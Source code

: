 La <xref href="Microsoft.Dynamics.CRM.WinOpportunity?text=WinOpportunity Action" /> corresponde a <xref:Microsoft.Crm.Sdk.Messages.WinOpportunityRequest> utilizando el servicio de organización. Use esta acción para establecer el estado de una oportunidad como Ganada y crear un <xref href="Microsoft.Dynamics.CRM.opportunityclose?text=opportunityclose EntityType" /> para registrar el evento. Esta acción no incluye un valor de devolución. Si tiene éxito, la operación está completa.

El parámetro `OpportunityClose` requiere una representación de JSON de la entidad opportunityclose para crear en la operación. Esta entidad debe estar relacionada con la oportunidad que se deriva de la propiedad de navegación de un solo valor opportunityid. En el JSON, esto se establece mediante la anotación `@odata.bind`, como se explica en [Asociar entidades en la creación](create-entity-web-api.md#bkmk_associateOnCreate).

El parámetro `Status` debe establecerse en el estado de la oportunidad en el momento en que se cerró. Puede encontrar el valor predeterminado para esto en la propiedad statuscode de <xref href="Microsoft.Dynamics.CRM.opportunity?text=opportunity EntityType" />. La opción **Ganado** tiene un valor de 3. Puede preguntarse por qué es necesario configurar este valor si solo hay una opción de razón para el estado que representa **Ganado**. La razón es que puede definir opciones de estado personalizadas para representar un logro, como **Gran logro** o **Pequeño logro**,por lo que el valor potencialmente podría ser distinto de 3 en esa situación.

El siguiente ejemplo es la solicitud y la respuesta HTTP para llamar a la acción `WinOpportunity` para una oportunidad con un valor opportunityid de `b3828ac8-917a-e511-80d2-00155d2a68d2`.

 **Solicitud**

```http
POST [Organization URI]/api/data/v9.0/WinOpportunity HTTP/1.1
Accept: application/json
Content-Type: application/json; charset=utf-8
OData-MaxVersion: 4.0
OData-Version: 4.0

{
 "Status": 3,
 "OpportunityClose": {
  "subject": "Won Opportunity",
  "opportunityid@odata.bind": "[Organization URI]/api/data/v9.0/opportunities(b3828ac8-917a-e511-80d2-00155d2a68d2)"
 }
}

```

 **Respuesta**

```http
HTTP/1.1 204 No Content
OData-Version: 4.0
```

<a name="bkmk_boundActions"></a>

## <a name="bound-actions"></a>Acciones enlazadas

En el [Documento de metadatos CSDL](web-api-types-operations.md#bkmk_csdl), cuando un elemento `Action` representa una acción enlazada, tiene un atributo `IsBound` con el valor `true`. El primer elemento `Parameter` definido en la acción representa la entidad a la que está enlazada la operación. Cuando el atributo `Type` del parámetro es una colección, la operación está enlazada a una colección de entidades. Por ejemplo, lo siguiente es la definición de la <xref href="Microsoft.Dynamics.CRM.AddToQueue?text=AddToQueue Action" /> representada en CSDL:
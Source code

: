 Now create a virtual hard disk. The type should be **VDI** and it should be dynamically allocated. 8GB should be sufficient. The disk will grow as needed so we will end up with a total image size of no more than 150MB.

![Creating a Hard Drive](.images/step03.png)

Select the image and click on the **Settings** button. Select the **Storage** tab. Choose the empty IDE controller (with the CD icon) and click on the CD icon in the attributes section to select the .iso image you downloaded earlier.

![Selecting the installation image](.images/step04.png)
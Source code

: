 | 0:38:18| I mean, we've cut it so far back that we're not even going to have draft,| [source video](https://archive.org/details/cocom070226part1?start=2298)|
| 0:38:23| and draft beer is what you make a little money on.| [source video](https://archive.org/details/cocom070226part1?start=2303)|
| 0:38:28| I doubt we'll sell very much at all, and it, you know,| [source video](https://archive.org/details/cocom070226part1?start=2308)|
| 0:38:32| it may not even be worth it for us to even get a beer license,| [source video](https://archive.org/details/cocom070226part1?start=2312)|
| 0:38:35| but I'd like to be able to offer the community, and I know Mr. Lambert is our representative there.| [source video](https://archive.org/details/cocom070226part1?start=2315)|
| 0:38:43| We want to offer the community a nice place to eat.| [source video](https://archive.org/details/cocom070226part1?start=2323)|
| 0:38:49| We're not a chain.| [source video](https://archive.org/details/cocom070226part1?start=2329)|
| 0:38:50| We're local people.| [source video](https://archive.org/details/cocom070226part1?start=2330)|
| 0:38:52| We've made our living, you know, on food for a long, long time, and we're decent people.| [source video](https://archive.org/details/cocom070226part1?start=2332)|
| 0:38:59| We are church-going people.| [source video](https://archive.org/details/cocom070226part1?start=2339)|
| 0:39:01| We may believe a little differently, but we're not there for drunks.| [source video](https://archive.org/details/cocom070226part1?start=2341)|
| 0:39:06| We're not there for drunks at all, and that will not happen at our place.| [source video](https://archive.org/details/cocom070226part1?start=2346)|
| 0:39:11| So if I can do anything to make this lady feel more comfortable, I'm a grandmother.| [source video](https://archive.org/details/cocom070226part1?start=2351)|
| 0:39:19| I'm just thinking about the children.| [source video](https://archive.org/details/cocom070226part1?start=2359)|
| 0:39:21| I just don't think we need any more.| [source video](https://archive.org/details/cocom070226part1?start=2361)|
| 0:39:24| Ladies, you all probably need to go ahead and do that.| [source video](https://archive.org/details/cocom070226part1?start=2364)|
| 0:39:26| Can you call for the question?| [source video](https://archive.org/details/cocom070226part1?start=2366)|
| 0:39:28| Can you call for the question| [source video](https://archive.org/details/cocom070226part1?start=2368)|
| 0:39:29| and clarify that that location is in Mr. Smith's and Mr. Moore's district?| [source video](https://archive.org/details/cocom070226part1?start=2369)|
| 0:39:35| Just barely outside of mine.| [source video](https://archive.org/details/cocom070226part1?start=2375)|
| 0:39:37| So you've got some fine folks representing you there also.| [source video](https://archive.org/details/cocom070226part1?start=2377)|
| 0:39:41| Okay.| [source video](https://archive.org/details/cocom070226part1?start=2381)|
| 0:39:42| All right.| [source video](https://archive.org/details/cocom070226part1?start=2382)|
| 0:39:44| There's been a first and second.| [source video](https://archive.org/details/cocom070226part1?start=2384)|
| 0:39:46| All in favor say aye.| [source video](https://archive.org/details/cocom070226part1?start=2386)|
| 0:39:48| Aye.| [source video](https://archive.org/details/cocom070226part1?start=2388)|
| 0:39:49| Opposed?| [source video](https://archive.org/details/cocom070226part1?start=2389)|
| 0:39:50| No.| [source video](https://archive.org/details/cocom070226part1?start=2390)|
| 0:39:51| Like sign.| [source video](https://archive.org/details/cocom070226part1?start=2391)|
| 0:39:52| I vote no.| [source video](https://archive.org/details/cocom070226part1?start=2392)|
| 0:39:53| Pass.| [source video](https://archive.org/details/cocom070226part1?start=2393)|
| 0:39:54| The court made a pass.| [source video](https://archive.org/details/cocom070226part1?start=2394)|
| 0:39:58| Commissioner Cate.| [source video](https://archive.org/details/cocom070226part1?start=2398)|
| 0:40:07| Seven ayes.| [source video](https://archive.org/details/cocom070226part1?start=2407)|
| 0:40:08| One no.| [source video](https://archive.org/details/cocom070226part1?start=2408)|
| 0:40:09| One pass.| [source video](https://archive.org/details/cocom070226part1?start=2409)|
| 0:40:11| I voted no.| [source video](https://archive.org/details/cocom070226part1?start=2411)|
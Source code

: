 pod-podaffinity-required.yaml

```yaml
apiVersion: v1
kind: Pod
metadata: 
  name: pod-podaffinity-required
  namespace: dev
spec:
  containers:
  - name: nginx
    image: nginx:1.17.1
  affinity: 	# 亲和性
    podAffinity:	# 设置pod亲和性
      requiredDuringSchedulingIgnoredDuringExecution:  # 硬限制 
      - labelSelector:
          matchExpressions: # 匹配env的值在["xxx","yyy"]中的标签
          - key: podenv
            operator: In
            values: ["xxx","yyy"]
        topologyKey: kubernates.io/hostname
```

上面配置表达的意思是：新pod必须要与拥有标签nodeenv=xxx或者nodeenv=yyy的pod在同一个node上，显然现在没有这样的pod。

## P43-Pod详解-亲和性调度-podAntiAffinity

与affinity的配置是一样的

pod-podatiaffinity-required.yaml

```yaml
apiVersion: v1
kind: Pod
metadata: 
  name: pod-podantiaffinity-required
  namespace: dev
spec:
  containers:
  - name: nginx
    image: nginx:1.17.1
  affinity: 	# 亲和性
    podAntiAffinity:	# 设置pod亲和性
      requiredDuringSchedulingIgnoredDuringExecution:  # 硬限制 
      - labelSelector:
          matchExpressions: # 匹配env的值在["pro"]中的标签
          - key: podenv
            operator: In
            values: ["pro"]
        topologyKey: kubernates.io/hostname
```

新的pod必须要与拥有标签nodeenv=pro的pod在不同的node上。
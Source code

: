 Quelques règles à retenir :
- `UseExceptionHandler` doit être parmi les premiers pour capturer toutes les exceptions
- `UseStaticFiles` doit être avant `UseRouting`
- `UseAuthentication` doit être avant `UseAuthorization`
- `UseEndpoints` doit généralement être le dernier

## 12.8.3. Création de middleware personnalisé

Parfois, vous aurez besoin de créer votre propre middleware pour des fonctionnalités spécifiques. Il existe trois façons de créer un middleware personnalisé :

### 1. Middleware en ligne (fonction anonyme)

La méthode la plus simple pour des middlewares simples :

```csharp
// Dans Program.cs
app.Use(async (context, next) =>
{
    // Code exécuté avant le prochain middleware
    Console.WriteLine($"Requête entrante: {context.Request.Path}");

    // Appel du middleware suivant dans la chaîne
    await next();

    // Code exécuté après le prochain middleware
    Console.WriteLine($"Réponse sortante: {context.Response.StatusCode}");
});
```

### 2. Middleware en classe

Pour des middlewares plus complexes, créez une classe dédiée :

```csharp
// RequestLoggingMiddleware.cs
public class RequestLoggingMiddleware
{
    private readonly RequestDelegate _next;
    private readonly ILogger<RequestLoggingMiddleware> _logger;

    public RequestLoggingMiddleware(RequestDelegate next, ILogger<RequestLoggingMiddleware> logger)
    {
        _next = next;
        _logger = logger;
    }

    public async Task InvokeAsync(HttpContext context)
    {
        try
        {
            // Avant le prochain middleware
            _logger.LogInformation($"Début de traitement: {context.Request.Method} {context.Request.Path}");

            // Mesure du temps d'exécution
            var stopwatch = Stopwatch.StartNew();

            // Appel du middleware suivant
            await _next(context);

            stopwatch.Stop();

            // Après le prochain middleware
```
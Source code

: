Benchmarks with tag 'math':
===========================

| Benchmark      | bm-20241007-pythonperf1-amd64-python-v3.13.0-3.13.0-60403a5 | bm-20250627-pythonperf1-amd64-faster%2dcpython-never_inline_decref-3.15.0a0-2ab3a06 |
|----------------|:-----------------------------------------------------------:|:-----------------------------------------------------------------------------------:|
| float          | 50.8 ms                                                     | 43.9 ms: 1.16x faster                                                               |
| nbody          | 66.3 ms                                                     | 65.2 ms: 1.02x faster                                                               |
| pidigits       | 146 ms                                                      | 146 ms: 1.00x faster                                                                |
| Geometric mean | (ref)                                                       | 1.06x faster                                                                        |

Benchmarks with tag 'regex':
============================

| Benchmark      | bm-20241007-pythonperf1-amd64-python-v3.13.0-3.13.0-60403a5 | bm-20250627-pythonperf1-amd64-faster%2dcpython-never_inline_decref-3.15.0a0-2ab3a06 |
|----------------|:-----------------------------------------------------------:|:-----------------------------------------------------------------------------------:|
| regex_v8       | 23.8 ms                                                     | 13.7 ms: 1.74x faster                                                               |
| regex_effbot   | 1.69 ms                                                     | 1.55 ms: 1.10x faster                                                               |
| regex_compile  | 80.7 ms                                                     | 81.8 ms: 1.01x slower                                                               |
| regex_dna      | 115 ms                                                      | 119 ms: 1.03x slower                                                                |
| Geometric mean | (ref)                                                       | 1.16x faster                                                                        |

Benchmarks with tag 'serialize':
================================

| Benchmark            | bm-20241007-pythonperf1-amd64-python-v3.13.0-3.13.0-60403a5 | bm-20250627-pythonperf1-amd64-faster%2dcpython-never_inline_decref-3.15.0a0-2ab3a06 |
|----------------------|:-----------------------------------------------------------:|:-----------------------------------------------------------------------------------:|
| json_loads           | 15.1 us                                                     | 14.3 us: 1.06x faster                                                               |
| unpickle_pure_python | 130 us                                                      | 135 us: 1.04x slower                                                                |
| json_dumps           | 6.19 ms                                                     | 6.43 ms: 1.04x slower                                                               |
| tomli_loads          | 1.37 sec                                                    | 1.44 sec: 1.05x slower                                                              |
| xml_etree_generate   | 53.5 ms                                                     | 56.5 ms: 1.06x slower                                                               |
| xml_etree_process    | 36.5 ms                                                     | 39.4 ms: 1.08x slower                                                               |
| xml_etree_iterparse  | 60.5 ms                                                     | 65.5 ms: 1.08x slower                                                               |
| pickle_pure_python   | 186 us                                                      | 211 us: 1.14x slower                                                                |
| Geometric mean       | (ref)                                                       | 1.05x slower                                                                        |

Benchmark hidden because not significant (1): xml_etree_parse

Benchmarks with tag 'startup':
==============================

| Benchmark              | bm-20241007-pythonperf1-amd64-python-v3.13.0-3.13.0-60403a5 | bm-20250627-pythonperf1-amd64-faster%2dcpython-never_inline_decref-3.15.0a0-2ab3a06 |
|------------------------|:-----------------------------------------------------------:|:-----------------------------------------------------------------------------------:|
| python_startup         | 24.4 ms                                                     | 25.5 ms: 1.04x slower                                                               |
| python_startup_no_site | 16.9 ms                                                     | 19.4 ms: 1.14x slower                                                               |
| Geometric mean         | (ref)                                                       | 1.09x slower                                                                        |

:::

All lines above from the one holding "0:38:59| We are" to the one holding "0:39:06| We're not", inclusive, are to be copied exactly; no other line is wanted.

**Expected answer**:
| 0:38:59| We are church-going people.| [source video](https://archive.org/details/cocom070226part1?start=2339)|
| 0:39:01| We may believe a little differently, but we're not there for drunks.| [source video](https://archive.org/details/cocom070226part1?start=2341)|
| 0:39:06| We're not there for drunks at all, and that will not happen at our place.| [source video](https://archive.org/details/cocom070226part1?start=2346)|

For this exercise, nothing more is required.